_TO DO_. For this exercise, output the entries below exactly from the line that holds "dst, mask, op);" to the line that holds "0.21 & 0.0441", both ends included. No pictures belong in the copy.
Start of SOURCE INFORMATION
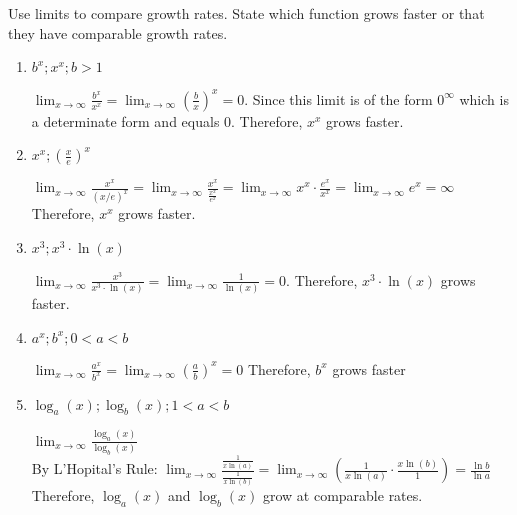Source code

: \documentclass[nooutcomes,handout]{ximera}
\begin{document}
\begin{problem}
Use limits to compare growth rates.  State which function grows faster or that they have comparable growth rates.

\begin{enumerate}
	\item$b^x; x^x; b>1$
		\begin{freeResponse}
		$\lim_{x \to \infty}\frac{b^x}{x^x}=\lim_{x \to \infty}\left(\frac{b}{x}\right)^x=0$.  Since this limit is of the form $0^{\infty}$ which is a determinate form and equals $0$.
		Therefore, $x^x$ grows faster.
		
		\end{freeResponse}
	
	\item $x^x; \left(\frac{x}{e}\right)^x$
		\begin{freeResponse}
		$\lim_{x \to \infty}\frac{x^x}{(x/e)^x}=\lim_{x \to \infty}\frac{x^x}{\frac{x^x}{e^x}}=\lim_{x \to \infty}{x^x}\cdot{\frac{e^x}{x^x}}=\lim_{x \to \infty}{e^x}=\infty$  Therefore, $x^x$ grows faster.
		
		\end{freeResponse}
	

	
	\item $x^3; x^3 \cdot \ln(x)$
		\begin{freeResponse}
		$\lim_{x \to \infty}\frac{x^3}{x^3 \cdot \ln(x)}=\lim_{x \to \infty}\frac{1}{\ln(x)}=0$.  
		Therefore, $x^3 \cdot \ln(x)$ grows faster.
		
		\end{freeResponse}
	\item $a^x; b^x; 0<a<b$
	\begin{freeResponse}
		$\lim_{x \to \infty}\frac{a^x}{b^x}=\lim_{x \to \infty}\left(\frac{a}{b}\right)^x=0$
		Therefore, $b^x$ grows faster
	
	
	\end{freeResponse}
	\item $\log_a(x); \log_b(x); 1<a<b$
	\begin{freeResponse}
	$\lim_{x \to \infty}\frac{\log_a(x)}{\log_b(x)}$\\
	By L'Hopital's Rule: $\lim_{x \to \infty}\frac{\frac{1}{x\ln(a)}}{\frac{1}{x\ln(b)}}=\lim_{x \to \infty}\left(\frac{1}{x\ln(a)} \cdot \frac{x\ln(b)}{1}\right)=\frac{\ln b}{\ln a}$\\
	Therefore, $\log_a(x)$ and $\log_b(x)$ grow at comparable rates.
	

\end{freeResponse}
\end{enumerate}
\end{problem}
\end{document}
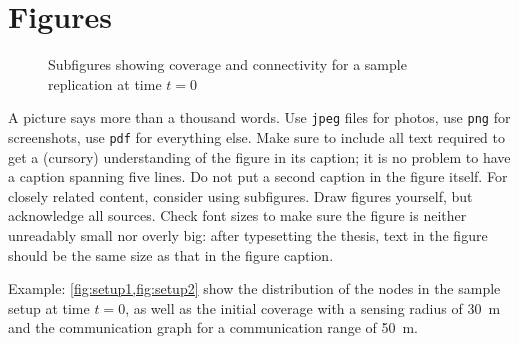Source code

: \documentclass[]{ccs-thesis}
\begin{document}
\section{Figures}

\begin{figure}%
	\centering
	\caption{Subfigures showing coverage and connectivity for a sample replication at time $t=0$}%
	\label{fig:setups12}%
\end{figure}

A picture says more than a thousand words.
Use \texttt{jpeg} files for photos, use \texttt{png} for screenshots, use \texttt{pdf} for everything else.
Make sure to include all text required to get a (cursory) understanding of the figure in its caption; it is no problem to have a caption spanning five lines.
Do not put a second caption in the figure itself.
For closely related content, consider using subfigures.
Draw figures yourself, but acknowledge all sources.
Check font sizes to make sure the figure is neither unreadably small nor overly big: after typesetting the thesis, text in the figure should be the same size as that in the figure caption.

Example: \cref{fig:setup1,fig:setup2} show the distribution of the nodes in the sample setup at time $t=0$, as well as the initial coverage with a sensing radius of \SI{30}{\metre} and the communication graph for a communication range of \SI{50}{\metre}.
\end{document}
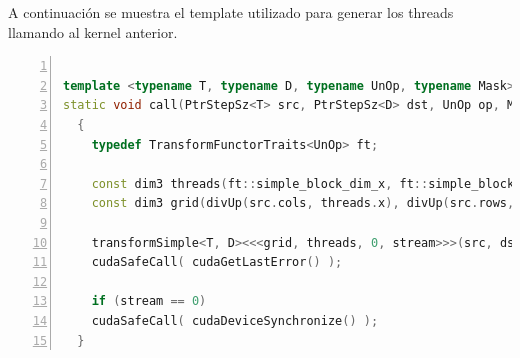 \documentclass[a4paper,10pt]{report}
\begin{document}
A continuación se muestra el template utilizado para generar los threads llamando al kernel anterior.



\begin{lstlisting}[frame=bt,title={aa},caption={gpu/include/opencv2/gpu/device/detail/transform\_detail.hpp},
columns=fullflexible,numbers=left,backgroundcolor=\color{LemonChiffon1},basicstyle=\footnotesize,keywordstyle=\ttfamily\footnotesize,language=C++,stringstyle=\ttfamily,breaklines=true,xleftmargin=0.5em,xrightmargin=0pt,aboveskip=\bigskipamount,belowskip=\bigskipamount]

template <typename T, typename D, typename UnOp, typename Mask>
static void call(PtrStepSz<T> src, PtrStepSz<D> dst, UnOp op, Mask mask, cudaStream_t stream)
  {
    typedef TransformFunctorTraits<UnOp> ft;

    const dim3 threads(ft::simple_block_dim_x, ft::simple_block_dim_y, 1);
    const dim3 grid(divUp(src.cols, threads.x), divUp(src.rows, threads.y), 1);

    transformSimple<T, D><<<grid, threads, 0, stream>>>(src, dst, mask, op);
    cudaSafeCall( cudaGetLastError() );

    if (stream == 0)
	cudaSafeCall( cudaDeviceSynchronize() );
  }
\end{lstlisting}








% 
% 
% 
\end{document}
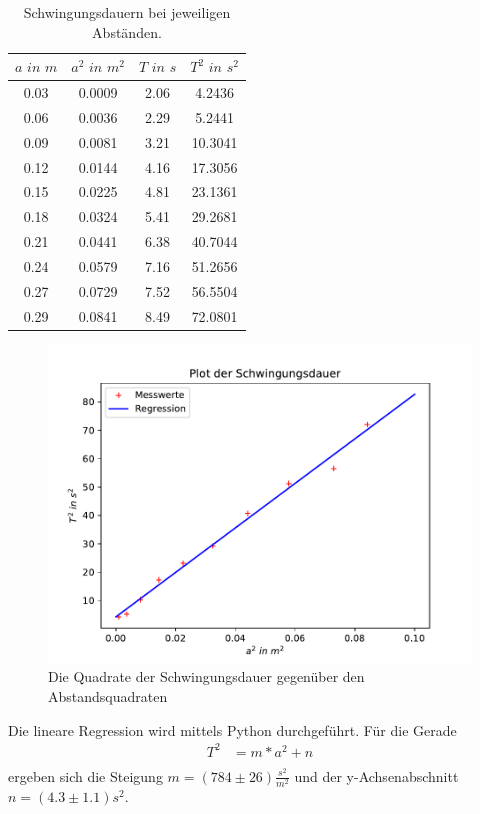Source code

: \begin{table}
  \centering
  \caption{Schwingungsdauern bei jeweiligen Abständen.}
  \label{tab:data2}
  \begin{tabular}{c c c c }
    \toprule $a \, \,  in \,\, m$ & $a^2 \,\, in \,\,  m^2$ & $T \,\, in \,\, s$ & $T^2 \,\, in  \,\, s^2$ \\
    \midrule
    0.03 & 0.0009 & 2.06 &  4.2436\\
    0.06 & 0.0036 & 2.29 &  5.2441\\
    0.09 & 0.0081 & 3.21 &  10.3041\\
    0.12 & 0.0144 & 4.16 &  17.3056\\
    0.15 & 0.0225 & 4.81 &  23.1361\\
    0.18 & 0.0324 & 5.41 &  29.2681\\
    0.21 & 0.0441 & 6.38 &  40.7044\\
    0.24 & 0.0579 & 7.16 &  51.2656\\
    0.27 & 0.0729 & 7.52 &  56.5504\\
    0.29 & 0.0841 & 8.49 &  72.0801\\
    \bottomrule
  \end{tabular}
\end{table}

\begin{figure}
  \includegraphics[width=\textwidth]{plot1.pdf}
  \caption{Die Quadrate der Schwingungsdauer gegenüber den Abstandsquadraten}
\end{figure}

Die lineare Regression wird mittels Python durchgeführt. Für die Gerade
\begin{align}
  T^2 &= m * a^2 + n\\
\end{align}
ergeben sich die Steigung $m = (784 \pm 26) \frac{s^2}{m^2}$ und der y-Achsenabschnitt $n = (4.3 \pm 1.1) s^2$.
End of SOURCE INFORMATION
_RESPONSE BOX_.
    transformSimple<T, D><<<grid, threads, 0, stream>>>(src, dst, mask, op);
    cudaSafeCall( cudaGetLastError() );

    if (stream == 0)
	cudaSafeCall( cudaDeviceSynchronize() );
  }
\end{lstlisting}








% 
% 
% 
\end{document}
Source code

: \begin{table}
  \centering
  \caption{Schwingungsdauern bei jeweiligen Abständen.}
  \label{tab:data2}
  \begin{tabular}{c c c c }
    \toprule $a \, \,  in \,\, m$ & $a^2 \,\, in \,\,  m^2$ & $T \,\, in \,\, s$ & $T^2 \,\, in  \,\, s^2$ \\
    \midrule
    0.03 & 0.0009 & 2.06 &  4.2436\\
    0.06 & 0.0036 & 2.29 &  5.2441\\
    0.09 & 0.0081 & 3.21 &  10.3041\\
    0.12 & 0.0144 & 4.16 &  17.3056\\
    0.15 & 0.0225 & 4.81 &  23.1361\\
    0.18 & 0.0324 & 5.41 &  29.2681\\
    0.21 & 0.0441 & 6.38 &  40.7044\\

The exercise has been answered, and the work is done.